Die Story, die JedeR kennen sollte, ist eigentlich schnell erzählt. Die
Schwestern Brewster sind alleine in Brooklyn lebende, ausnehmend liebenswürdige
alte Damen, die einem seltsamen Hobby frönen: sie bugsieren einsame
Herren mittels eines Gemisches aus einem halben Liter Holunderbeerwein, 1 TL Arsen,
1/2 TL Strychnin und etwas Zyankali ins Jenseits. Ihr Neffe
Mortimer, ein verlobter Theaterkritiker, kommt
ihnen dabei auf die Schliche und möchte das unterbinden. Da kehrt zu seinem
Leidwesen auch sein lange verschollener Bruder Jonathan heim. Er
ist zu einem irrsinnigen Gangster geworden und liess sich vom unfähigen Chirurgen
Dr. Einstein ein neues Gesicht verpassen, das aufgrund von dessen Alkoholsucht
Frankensteins Monster zum Verwechseln ähnlich sieht. Jonathan deckt das
Hobby der Schwestern auch auf und möchte sich Mortimers entledigen.
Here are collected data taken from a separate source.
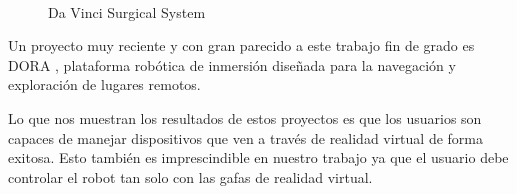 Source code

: \documentclass[twoside, 11pt]{epstfg}
\begin{document}
\begin{figure}[H]
	\centering
	\\
	\caption{Da Vinci Surgical System}
	 \label{daVinci}
\end{figure}


Un proyecto muy reciente y con gran parecido a este trabajo fin de grado es DORA \cite{DORA}, plataforma robótica de inmersión diseñada para la navegación y exploración de lugares remotos.

Lo que nos muestran los resultados de estos proyectos es que los usuarios son capaces de manejar dispositivos que ven a través de realidad virtual de forma exitosa. Esto también es imprescindible en nuestro trabajo ya que el usuario debe controlar el robot tan solo con las gafas de realidad virtual.



\end{document}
Schliesslich wird er geschnappt und eingelocht, die Schwestern können in
aller Seelenruhe ein 13. Opfer finden und damit Jonathans "Konto"
überflügeln. Mortimer schliesslich erweist sich als ein nicht der wahnsinnigen
Familie Brewster zugehöriger Bastard und kann endlich seine Helen ehelichen.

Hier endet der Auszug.